Suzuki Institute Plays On at Walla Walla College

The sound of strings filled the air, and master teachers filled Walla Walla College buildings as the college hosted the Walla Walla Suzuki Institute.

The WWSI is an opportunity for students, parents, and teachers to study the art of string playing using the philosophy and teaching techniques recommended by Shinichi Suzuki. The Suzuki Method encourages young children to play their instruments by imitation, not by reading music. The method also stresses parental involvement.

Eighty students from around the Northwest were enrolled in the Institute, along with 16 adults enrolled in the teacher-training program. Classes were offered in violin, viola, and cello. Students took part in a master class, group classes, an orchestra, and other optional classes. Many students also participated in solo recitals during the week.

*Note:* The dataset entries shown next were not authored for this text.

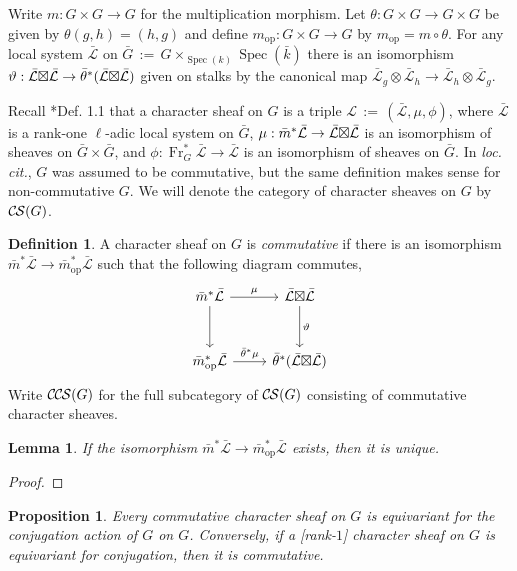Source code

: \documentclass[10pt]{amsart}
\theoremstyle{plain}
\newtheorem{proposition}[theorem]{Proposition}
\newtheorem{lemma}[theorem]{Lemma}
\theoremstyle{definition}
\newtheorem{definition}[theorem]{Definition}
\newcommand{\bFq}{\bar{k}}
\newcommand{\Fq}{k}
\newcommand{\Frob}[1]{\operatorname{Fr}_{#1}}
\newcommand{\Spec}[1]{{\operatorname{Spec}(#1)}}
\newcommand{\op}{_{\operatorname{op}}}
\newcommand{\ceq}{{\, :=\, }}
\newcommand{\cs}[1]{{\mathcal{#1}}}
\newcommand{\gcs}[1]{{\mathcal{\bar #1}}}
\newcommand{\CS}{{\mathcal{C\hskip-0.8pt S}}}
\newcommand{\CCS}{{\mathcal{C\hskip-.8pt C\hskip-0.8pt S}}}
\newcommand{\bm}{\bar{m}}
\newcommand{\bG}{\bar{G}}
\newcommand{\tight}[3]{\hspace{-#1pt}{#2}\hspace{-#3pt}}
\newcommand{\LxL}{\text{$\gcs{L} \tight{0}{\boxtimes}{0} \gcs{L}$}}
\begin{document}
Write $m : G \times G \to G$ for the multiplication morphism.
Let $\theta : G\times G \to G\times G$ be given by $\theta(g,h) = (h,g)$
and define $m\op : G \times G \to G$ by $m\op = m \circ \theta$.
For any local system $\gcs{L}$ on $\bG \ceq G \times_{\Spec{\Fq}} \Spec{\bFq}$ there is an isomorphism
$\vartheta : \LxL \to {\bar \theta}^*(\LxL)$ given on stalks by the canonical map
$\gcs{L}_{g} \otimes \gcs{L}_{h} \to \gcs{L}_{h} \otimes \gcs{L}_{g}$.

Recall \cite{cunningham-roe:13a}*{Def. 1.1} that a character sheaf on $G$ is a triple $\cs{L} \ceq (\gcs{L}, \mu, \phi)$,
where $\gcs{L}$ is a rank-one $\ell$-adic local system on $\bG$, $\mu : \bm^* \gcs{L} \to \LxL$ is an isomorphism
of sheaves on $\bG \times \bG$, and $\phi : \Frob{G}^* \gcs{L} \to \gcs{L}$ is an isomorphism of sheaves on $\bG$.
In \emph{loc. cit.}, $G$ was assumed to be commutative, but the same definition makes sense for non-commutative $G$.
We will denote the category of character sheaves on $G$ by $\CS(G)$.

\begin{definition}\label{def:CCS}
A character sheaf on $G$ is \emph{commutative} if there is an isomorphism ${\bar m}^* \gcs{L} \to {\bar m}\op^* \gcs{L}$
such that the following diagram commutes,
  \[
  \begin{tikzcd}[row sep=30]
   \bm^*\gcs{L} \arrow{d} \arrow{r}{\mu} & \LxL \arrow{d}{\vartheta}\\
   \bm\op^*\gcs{L} \arrow{r}{{\bar \theta}^*\mu} &  {\bar \theta}^*(\LxL)
  \end{tikzcd}
  \]
 Write $\CCS(G)$ for the full subcategory of $\CS(G)$ consisting of commutative character sheaves.
 \end{definition}
 

\begin{lemma}
If the isomorphism ${\bar m}^* \gcs{L} \to {\bar m}\op^* \gcs{L}$ exists, then it is unique.
\end{lemma}
\begin{proof}
\end{proof}

\begin{proposition}
Every commutative character sheaf on $G$ is equivariant for the conjugation action of $G$ on $G$. Conversely, if a [rank-$1$] character sheaf on $G$ is equivariant for conjugation, then it is commutative. 
\end{proposition}
\end{document}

“This is an amazing experience for the students,” said Benjamin Gish, director of the WWSI and WWC cello teacher. “And I think they’re really enjoying it.”

This was the WWSI's first year, although Gish said it is a continuation of the Suzuki Institute of the Palouse, which had been held for many years at Washington State University. This year the institute included 12 master teachers from around the world, including Moshe Neumann, a violin teacher who lives in Israel and studied with Suzuki in Japan, and William and Doris Preucil, violin and viola teachers who founded the Preucil School of Music, a Suzuki school with more than 700 students. Other teachers included Kraig Scott, Walla Walla College Church minister of music; Glenn Spring, WWC professor emeritus; Kathleen Spring, WWC alumnus; and Gayle Norton, Walla Walla Valley Academy art and Bible teacher.

“I’m excited about all the faculty who have agreed to be here, and I hope this is the beginning of a long tradition of the Suzuki Institute at Walla Walla College,” says Gish.